Cocoa Shortbread Cookies
2 sticks of unsalted butter, at room temperature
1 1/2 cups of firmly packed light brown sugar
2 eggs at room temperature
1/2 cups of bread flour*
3 cups all-purpose flour
1/2 cup cocoa powder
Sift the flours and cocoa together and set aside. (* You can substitute the bread flour with all-purpose flour. The cookies may be just a little less chewy but you can get around this by just baking the cookies for maybe a minute or two less. Just be careful not to over bake the cookie or they will be too hard.)
Beat the butter, sugar, and eggs for 1 minute, until well combined. Add sifted flours to the mixture in three batches, mixing until you cannot see any flour in the dough. The mixture will be very thick and dry on the last batch. Divide the dough in half, knead each ball a bit (looking for pockets of flour), wrap in plastic wrap and refrigerate for and hour (or overnight).
Preheat the oven to 325F. Remove the dough from the refrigerator and knead it a bit to soften (it will be firm)
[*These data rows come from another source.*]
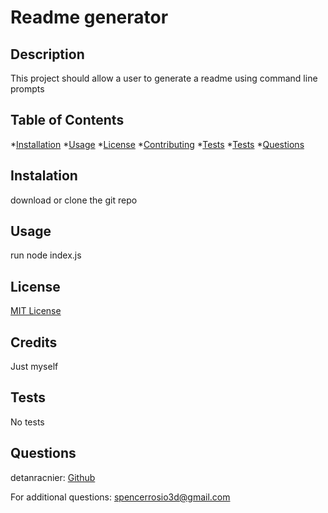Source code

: # Readme generator

## Description
This project should allow a user to generate a readme using command line prompts
 
## Table of Contents
*[Installation](#instalation)
*[Usage](#usage)
*[License](#license)
*[Contributing](#contributing)
*[Tests](#tests)
*[Tests](#tests)
*[Questions](#questions)

## Instalation
download or clone the git repo

## Usage
run node index.js

## License
[MIT License](LICENSE.md)
## Credits
Just myself

## Tests
No tests

## Questions
detanracnier: [Github](https://github.com/detanracnier)

For additional questions: <spencerrosio3d@gmail.com>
Lightly dust your counter with flour and roll the dough out to be a quarter inch thick (tip: I strongly recommend that you invest in a set of rolling pin bands. They slide easily onto the ends of your rolling pin and take all the guess work out of getting your dough a uniform height.)Cut 96 rounds using a 1 inch cookie cutter. Place the cut rounds upside down onto parchment paper and store in the refrigerator until you're ready to bake them. The first batch should be refrigerated at least 20 minutes before you bake them.
Place the rounds onto a parchment or Silpat lined baking sheet about an inch a part (they won't spread) and bake 10-11 minutes. Cool on wire racks.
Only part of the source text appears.